Ancient Egyptian Money system
Sources for the study of the use of money in Egypt consists of documents of the temple, biographies and other archaeological data. Currency began to be used by the Egyptians as the Greco-Roman period. For most, the ancient Egyptians were never conceptualized the use of money.
Ancient Egyptian Barter System
The Egyptian economy has been characterized by the system of barter goods were bought and sold . Payments were made in the form of rations of cereals, meat and fabric. The standard base salary of ten loaves of bread and one third to two full jugs of beer per day.Egypt was basically an agrarian culture, the exchange of goods was across the grain and commodities. Later, the calculation has been done in terms of weight metals such as copper or silver. Prices were recorded on some papyri that date for a period of 150 years during the 19th and 20th dynasties.
However, there are many problems associated with the interpretation of these documents. Many of these texts were never intended to be read by anyone other than their owners, and were often not the work of professional scribes. However, from their scholars have identified four value units that have been used to price products, consisting of the debenture, Senyu, and the hin khar.
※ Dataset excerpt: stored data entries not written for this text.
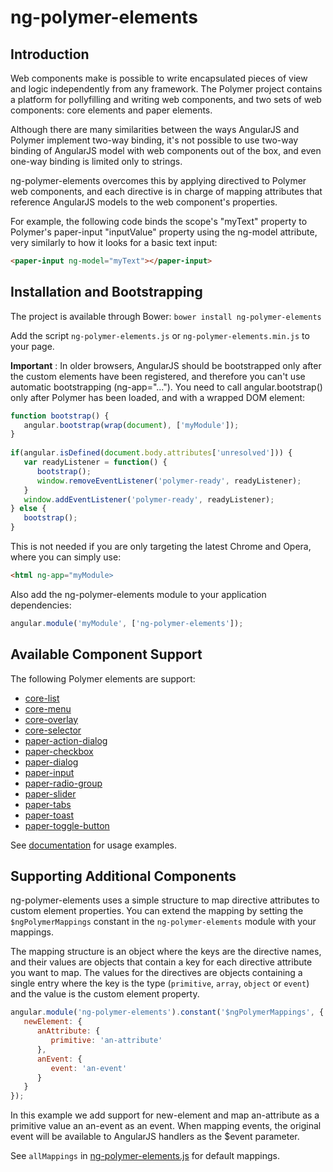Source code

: # ng-polymer-elements

## Introduction

Web components make is possible to write encapsulated pieces of view and logic independently from any framework. The Polymer project contains a platform for pollyfilling and writing web components, and two sets of web components: core elements and paper elements.

Although there are many similarities between the ways AngularJS and Polymer implement two-way binding, it's not possible to use two-way binding of AngularJS model with web components out of the box, and even one-way binding is limited only to strings.

ng-polymer-elements overcomes this by applying directived to Polymer web components, and each directive is in charge of mapping attributes that reference AngularJS models to the web component's properties.

For example, the following code binds the scope's "myText" property to Polymer's paper-input "inputValue" property using the ng-model attribute, very similarly to how it looks for a basic text input:

```html
<paper-input ng-model="myText"></paper-input>
```

## Installation and Bootstrapping

The project is available through Bower: `bower install ng-polymer-elements`

Add the script `ng-polymer-elements.js` or `ng-polymer-elements.min.js` to your page.

**Important** : In older browsers, AngularJS should be bootstrapped only after the custom elements have been registered, and therefore you can't use automatic bootstrapping (ng-app="..."). You need to call angular.bootstrap() only after Polymer has been loaded, and with a wrapped DOM element:

```javascript
function bootstrap() {
   angular.bootstrap(wrap(document), ['myModule']);
}
        
if(angular.isDefined(document.body.attributes['unresolved'])) {
   var readyListener = function() {
      bootstrap();
      window.removeEventListener('polymer-ready', readyListener);
   }
   window.addEventListener('polymer-ready', readyListener);
} else {
   bootstrap();
}
```

This is not needed if you are only targeting the latest Chrome and Opera, where you can simply use:

```html
<html ng-app="myModule>
```

Also add the ng-polymer-elements module to your application dependencies:

```javascript
angular.module('myModule', ['ng-polymer-elements']);
```

## Available Component Support

The following Polymer elements are support:

- [core-list](http://www.polymer-project.org/docs/elements/core-elements.html#core-list)
- [core-menu](http://www.polymer-project.org/docs/elements/core-elements.html#core-menu)
- [core-overlay](http://www.polymer-project.org/docs/elements/core-elements.html#core-overlay)
- [core-selector](http://www.polymer-project.org/docs/elements/core-elements.html#core-selector)
- [paper-action-dialog](http://www.polymer-project.org/docs/elements/paper-elements.html#paper-action-dialog)
- [paper-checkbox](http://www.polymer-project.org/docs/elements/paper-elements.html#paper-checkbox)
- [paper-dialog](http://www.polymer-project.org/docs/elements/paper-elements.html#paper-dialog)
- [paper-input](http://www.polymer-project.org/docs/elements/paper-elements.html#paper-input)
- [paper-radio-group](http://www.polymer-project.org/docs/elements/paper-elements.html#paper-radio-group)
- [paper-slider](http://www.polymer-project.org/docs/elements/paper-elements.html#paper-slider)
- [paper-tabs](http://www.polymer-project.org/docs/elements/paper-elements.html#paper-tabs)
- [paper-toast](http://www.polymer-project.org/docs/elements/paper-elements.html#paper-toast)
- [paper-toggle-button](http://www.polymer-project.org/docs/elements/paper-elements.html#paper-toggle-button)

See [documentation](http://gabiaxel.github.io/ng-polymer-elements/) for usage examples.

## Supporting Additional Components

ng-polymer-elements uses a simple structure to map directive attributes to custom element properties. You can extend the mapping by setting the `$ngPolymerMappings` constant in the `ng-polymer-elements` module with your mappings.

The mapping structure is an object where the keys are the directive names, and their values are objects that contain a key for each directive attribute you want to map. The values for the directives are objects containing a single entry where the key is the type (`primitive`, `array`, `object` or `event`) and the value is the custom element property.

```javascript
angular.module('ng-polymer-elements').constant('$ngPolymerMappings', {
   newElement: {
      anAttribute: {
         primitive: 'an-attribute'
      },
      anEvent: {
         event: 'an-event'
      }
   }
});
```

In this example we add support for new-element and map an-attribute as a primitive value an an-event as an event. When mapping events, the original event will be available to AngularJS handlers as the $event parameter.

See `allMappings` in [ng-polymer-elements.js](https://github.com/GabiAxel/ng-polymer-elements/blob/master/ng-polymer-elements.js) for default mappings.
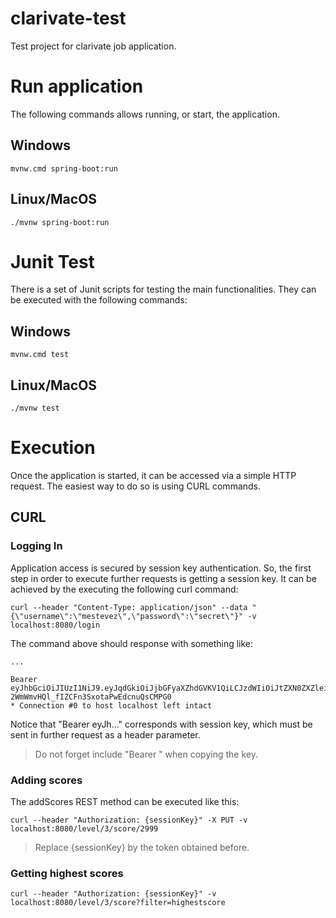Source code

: # clarivate-test
Test project for clarivate job application.

# Run application
The following commands allows running, or start, the application.

## Windows
```
mvnw.cmd spring-boot:run
```

## Linux/MacOS
```
./mvnw spring-boot:run
```

# Junit Test
There is a set of Junit scripts for testing the main functionalities.
They can be executed with the following commands:

## Windows
```
mvnw.cmd test
```

## Linux/MacOS
```
./mvnw test
```

# Execution
Once the application is started, it can be accessed via a simple HTTP request. 
The easiest way to do so is using CURL commands. 

## CURL
 
### Logging In
Application access is secured by session key authentication. 
So, the first step in order to execute further requests is getting a session key.
It can be achieved by the executing the following curl command: 
```
curl --header "Content-Type: application/json" --data "{\"username\":\"mestevez\",\"password\":\"secret\"}" -v localhost:8080/login
```

The command above should response with something like:
```
...

Bearer  eyJhbGciOiJIUzI1NiJ9.eyJqdGkiOiJjbGFyaXZhdGVKV1QiLCJzdWIiOiJtZXN0ZXZleiIsImlhdCI6MTYwNzg4MjQwNCwiZXhwIjoxNjA3ODgzMDA0fQ.fI7aF0-2WmWmvHQl_fIZCFn3SxotaPwEdcnuQsCMPG0
* Connection #0 to host localhost left intact
```

Notice that "Bearer eyJh..." corresponds with session key, which must be sent in further request as a header parameter.

> Do not forget include "Bearer " when copying the key.

### Adding scores
The addScores REST method can be executed like this: 
```
curl --header "Authorization: {sessionKey}" -X PUT -v localhost:8080/level/3/score/2999
```

> Replace {sessionKey} by the token obtained before.
### Getting highest scores
```
curl --header "Authorization: {sessionKey}" -v localhost:8080/level/3/score?filter=highestscore
```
Ancient Egyptian Coins and Currency :-
Ancient Egyptian Deben
The deben is a measure of weight that was used for gold, silver, and most often copper. Debenture copper weighs between 90 and 91 grams.
Ancient Egyptian Senyu
A Senyu, perhaps meaning "piece" is a tape weight equal to about 7.6 grams. However, unlike other weights mentioned here, Senyu was exclusively a unit value calculation, and was not considered an actual unit of weight itself.
Ancient Egyptian Khar
A third unit is the value of NAM, a measurement of volume equal to 0.48 liters. The khar is a measure of the grain volume, or barley or other emmer, equal to 76.88 liters. The khar was most often found in a unit value for baskets, both because the volume of the basket was equal to its value and the baskets are relatively inexpensive.
Ancient Egyptian Money and Economy
Throughout Egyptian history, all these measures do not seem to exist at the same time. Before coins began circulating in ancient Egypt around 500 BC, there was a system of values based on the weight of the gold, silver and copper. Metal measured in units of weight known as deben (about 90 g) could be used to pay bills and trade.
Records of the eighteenth dynasty issue that often the real metal does not change hands, but it has been used to assess trade goods. Egypt had no readily available source of money, but the Egyptian word for money, hedj, has come to mean something close to "money."
Ancient Egyptian Money video
These metal ingots and rings date back to the fourteenth century BC and were found in el-Amarna. They give us the rare archaeological evidence of Egyptian system of money first. Complete ingots weigh about 3 deben and rings seem to be fractions of the debenture.